In light of this, and mostly for the older keyboard, I decided to buy the older model. In short: it's great.

I bought the RAM and hard drive aftermarket, and replaced them before booting the first time. Having 16 gigs of RAM is pretty much amazing, and I'm sold on the notion that SSDs are now a must for most common personal computing work.

Incidentally I discovered that this computer is about the same weight as the 13 inch Macbook Air (and I have the larger battery), for those of you keeping score at home. And way beefier. Thicker obviously, but still...

Point by Point

Pros:

  • The keyboard is the same great Thinkpad keyboard we've always had. I'm sure eventually I'll give in and learn to enjoy the new keyboard, but for now, I'm going to stick with the old.
  • It's way fast. Because, the speed of my old computer defined "the speed of computers," in my mind, it was kind of nifty to learn that computers had actually gotten faster.
  • It's way small. Turns out, if I'm lugging a sub-3 pound laptop around, I can totally use my awesome shoulder bag. I also don't feel like my wrist is going to give out if I need to walk 30 feet holding the laptop in one hand.

Cons:

  • The screen could be so much better than it is, and there's really no excuse. It's not enough of a deal breaker for me, but...
  • That's really it. I think 12 inch wide screen laptops don't have quite enough wrist-rest area on them, but that's really an unavoidable problem: if you have a wide secreen (and thus a full keyboard,) the wrist area is short and narrow. If you have a more square screen and a squished keyboard, then you have enough wrist area. One adjusts.
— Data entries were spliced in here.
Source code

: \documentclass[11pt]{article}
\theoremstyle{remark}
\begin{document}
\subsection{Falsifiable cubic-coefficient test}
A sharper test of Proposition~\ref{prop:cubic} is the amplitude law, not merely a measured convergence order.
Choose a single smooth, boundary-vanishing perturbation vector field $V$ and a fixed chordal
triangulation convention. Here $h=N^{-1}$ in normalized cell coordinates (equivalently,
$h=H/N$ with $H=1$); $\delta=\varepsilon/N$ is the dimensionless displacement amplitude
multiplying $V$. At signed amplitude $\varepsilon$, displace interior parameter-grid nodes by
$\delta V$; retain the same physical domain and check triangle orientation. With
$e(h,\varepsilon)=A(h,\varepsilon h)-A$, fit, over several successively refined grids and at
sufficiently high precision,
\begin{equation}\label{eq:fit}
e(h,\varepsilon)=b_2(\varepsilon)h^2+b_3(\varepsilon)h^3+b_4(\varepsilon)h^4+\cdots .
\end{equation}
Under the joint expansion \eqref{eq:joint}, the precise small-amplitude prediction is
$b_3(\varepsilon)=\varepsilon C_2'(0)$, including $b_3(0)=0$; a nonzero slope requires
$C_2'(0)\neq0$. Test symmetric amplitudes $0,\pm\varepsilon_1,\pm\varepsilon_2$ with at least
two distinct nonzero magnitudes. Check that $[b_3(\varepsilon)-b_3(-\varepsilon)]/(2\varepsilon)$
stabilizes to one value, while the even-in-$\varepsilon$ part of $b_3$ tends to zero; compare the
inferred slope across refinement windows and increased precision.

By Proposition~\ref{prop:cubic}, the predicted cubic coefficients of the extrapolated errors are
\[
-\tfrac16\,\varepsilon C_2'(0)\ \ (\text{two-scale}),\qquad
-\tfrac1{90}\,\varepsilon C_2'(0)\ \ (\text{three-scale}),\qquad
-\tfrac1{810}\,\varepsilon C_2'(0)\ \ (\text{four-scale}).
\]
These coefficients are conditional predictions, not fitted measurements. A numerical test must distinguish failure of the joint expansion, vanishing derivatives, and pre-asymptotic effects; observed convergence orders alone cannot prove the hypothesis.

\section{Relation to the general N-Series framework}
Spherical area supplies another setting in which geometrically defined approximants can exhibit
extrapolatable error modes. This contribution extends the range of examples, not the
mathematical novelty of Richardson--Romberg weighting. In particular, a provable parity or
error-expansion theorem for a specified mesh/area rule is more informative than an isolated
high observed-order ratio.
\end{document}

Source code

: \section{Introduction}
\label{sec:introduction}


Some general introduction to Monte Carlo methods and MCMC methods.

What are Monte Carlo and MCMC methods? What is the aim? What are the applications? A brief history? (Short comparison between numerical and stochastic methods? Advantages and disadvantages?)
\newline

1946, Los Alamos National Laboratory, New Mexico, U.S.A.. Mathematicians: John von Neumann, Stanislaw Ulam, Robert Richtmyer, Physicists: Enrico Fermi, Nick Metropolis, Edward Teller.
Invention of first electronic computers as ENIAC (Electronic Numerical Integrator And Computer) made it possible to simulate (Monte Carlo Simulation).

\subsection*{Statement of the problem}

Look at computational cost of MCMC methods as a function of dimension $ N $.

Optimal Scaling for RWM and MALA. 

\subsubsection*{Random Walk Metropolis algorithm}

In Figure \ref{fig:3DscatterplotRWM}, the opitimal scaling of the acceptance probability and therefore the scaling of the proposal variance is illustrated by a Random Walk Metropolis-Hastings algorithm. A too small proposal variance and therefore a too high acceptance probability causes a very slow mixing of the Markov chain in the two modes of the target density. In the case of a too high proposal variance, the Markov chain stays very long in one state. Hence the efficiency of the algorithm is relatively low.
Computing Literacy Project

I'm working on the final touches of a treatise on Systems Administration that I've mentioned in passing here before. I hope to have this project up on a web-server near you (near me?) in a few months. Because I've had a lot of fun working on this project, I decided that it would be cool to do a similar project on another topic dear to my technical interest: Computing Literacy.

Computing literacy? Isn't that a little *early nineties* for you and or everyone?

Well yes, I suppose, but don't think that the improvements that have aided the adoption of technology in the last 20 years have necessarily raised the amount of computing literacy. In fact, it would not surprise me if all of the abstraction and friendly user interfaces make it more difficult for users to understand how their computers actually work.

Because their computers play such an important role in everyone's life and work, I suspect that there are a lot of folks who don't know how these things work but want to learn. And the truth is that there aren't a lot of resources around for people who aren't already tinkerers and hackers.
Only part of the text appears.